*PROBLEM STATEMENT*.
Please find the number of lines in the material below where the string "directory" occurs, and give only that number.

*PROVIDED DATA*.
☆ ☆ ☆
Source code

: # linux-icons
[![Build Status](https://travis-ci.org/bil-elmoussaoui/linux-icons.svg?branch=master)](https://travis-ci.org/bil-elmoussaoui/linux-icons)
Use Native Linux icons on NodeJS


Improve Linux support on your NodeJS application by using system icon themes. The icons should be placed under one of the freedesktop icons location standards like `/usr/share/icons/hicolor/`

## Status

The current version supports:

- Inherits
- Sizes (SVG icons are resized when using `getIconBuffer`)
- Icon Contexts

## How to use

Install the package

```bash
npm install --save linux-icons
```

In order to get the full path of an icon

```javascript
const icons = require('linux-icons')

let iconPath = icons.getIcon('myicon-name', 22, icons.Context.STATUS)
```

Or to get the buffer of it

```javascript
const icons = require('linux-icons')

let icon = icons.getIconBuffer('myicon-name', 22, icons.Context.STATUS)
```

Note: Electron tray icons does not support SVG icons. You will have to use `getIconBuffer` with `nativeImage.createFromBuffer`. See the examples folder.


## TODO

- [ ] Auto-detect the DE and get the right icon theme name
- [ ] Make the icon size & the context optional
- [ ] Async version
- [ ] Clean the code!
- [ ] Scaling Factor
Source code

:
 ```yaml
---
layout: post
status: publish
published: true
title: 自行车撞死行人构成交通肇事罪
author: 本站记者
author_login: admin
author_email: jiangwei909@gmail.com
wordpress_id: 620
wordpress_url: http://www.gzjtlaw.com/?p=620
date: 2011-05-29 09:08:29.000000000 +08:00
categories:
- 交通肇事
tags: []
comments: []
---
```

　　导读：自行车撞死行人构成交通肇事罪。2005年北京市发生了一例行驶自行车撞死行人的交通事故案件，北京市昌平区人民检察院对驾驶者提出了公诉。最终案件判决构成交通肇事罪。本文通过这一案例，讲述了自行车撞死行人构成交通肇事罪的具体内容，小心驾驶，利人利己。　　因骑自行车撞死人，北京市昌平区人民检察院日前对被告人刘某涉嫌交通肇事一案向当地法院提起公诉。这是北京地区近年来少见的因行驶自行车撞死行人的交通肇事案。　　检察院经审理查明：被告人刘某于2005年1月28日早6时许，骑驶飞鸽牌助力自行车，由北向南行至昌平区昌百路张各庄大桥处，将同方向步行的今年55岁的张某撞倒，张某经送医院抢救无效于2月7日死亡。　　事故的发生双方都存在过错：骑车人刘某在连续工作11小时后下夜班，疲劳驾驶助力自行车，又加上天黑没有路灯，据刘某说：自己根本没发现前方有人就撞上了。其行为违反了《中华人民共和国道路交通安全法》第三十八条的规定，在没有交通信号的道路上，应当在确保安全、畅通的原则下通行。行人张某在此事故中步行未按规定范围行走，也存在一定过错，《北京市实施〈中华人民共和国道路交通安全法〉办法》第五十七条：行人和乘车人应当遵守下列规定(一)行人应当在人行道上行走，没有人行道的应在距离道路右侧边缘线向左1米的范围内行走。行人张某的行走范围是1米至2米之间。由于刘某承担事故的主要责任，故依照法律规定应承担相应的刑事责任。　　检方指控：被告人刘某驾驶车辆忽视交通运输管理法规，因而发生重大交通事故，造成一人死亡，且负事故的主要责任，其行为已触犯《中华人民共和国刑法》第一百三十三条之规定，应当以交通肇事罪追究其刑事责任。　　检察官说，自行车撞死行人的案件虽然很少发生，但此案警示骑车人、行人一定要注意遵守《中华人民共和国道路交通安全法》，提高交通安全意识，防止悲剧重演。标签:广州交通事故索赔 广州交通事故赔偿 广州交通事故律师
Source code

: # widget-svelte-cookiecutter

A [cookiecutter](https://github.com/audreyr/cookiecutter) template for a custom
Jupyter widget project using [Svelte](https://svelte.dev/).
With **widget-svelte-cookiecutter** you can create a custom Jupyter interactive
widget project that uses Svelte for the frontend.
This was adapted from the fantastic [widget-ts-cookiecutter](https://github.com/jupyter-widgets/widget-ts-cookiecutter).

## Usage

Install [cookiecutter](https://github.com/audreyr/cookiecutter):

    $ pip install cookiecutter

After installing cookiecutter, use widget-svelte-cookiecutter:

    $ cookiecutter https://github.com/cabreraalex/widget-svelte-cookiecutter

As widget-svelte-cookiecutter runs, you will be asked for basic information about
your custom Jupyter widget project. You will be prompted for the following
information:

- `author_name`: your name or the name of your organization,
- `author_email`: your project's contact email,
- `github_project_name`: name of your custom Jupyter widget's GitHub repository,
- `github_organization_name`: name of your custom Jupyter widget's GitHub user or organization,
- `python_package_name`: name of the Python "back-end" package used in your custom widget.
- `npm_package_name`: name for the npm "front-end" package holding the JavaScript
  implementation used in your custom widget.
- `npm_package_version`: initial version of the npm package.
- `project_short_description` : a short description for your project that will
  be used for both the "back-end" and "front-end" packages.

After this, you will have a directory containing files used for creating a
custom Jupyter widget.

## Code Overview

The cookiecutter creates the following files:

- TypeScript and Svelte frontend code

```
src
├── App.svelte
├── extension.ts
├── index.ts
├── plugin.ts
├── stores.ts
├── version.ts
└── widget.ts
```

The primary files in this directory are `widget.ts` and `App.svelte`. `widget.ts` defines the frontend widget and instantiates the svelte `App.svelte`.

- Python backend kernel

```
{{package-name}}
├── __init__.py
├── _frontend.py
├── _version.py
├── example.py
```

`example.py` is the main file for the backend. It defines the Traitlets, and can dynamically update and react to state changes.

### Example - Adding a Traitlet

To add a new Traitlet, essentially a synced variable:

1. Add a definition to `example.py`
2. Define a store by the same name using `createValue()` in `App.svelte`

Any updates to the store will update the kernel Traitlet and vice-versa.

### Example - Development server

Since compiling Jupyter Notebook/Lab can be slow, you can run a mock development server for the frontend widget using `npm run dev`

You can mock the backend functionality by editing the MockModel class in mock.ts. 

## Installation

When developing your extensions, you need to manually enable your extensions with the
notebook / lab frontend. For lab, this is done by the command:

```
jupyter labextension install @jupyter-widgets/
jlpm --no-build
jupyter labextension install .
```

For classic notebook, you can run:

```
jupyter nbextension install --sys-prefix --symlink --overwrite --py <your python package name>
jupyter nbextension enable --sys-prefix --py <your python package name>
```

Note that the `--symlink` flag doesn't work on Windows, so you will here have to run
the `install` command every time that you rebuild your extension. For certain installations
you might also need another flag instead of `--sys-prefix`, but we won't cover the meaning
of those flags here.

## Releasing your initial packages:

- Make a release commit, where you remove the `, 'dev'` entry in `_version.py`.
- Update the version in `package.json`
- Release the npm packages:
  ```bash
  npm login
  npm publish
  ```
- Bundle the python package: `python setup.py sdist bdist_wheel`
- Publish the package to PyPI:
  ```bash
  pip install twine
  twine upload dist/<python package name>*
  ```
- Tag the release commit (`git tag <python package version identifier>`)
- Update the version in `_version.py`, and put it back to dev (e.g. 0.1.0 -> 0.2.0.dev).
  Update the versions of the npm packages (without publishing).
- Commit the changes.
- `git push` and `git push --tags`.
☆ ☆ ☆
*RESULT OF THE EXERCISE*.
2